**INSTRUCTIONS TO FOLLOW:**
Starting at the line below holding "La dirección de" and stopping at the line holding "Año del sprint", print every line exactly, both ends included, and leave the rest out.

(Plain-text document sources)
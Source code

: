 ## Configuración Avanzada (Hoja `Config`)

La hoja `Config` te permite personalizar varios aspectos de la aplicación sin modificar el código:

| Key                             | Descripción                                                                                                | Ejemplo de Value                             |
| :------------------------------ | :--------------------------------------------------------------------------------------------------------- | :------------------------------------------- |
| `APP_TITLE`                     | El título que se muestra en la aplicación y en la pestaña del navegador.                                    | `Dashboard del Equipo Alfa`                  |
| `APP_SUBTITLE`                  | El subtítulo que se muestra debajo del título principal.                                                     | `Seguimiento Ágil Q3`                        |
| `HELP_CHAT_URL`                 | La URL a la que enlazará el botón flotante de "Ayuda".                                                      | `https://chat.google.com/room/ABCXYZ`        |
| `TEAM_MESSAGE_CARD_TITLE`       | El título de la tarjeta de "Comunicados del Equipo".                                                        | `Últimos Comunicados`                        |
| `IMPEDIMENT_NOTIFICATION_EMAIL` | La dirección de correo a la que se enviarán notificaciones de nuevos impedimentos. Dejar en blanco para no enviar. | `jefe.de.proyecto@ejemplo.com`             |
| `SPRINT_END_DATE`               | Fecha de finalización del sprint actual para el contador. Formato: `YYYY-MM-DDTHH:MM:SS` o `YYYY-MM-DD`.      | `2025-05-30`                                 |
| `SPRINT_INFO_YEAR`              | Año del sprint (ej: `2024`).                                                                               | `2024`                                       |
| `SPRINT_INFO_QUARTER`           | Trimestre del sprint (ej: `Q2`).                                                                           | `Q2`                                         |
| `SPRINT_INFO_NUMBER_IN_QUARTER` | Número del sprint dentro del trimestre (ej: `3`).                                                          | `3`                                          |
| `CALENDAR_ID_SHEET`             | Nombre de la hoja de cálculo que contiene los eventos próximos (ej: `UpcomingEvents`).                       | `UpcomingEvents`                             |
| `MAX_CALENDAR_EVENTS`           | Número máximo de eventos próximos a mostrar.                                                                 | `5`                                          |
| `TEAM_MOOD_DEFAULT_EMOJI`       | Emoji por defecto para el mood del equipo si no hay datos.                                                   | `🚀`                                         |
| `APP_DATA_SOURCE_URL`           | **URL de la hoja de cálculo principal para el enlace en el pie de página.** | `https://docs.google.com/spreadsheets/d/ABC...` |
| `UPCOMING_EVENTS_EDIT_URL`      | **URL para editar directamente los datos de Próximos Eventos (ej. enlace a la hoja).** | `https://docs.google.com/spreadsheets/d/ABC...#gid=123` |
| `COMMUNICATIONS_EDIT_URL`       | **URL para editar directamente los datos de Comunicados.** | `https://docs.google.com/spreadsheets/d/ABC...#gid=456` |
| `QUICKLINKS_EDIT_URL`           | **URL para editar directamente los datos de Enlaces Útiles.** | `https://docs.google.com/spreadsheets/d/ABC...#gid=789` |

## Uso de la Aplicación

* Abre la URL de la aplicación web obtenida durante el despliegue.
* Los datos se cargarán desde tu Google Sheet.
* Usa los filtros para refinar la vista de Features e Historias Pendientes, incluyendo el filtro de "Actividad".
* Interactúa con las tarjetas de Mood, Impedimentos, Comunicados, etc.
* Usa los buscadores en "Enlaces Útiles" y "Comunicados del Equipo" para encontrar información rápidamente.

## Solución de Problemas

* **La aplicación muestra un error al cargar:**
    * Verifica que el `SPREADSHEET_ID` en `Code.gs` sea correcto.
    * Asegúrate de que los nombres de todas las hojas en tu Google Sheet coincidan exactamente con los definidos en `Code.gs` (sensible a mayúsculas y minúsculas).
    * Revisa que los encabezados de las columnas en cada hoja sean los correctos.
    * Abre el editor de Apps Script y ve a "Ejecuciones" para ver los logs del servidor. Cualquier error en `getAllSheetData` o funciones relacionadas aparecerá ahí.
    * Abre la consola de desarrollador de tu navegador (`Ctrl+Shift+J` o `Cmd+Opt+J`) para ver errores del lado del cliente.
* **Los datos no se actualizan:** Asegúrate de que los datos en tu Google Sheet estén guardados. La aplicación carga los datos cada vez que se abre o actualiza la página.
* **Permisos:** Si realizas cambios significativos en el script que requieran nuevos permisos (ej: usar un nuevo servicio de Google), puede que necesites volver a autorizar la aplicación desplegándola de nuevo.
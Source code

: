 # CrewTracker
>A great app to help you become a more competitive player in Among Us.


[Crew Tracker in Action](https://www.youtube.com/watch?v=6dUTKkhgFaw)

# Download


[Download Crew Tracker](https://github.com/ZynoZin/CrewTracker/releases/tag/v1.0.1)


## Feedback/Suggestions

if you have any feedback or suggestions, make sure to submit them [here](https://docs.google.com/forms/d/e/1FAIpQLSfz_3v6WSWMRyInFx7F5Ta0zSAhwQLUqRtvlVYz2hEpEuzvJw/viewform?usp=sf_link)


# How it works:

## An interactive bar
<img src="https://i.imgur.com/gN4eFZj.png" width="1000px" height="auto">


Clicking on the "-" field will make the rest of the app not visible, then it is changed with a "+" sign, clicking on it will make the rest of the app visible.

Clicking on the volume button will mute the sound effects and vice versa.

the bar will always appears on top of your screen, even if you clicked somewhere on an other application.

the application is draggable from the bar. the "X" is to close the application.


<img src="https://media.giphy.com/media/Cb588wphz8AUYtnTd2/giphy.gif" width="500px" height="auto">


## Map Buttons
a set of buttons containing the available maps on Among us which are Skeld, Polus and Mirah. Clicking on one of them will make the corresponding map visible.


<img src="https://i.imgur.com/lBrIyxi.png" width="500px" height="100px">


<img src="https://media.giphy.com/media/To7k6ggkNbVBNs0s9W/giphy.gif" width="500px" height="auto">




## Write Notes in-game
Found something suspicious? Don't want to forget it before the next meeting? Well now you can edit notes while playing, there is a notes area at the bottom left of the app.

**EXERCISE OUTPUT:**
| `IMPEDIMENT_NOTIFICATION_EMAIL` | La dirección de correo a la que se enviarán notificaciones de nuevos impedimentos. Dejar en blanco para no enviar. | `jefe.de.proyecto@ejemplo.com`             |
| `SPRINT_END_DATE`               | Fecha de finalización del sprint actual para el contador. Formato: `YYYY-MM-DDTHH:MM:SS` o `YYYY-MM-DD`.      | `2025-05-30`                                 |
| `SPRINT_INFO_YEAR`              | Año del sprint (ej: `2024`).                                                                               | `2024`                                       |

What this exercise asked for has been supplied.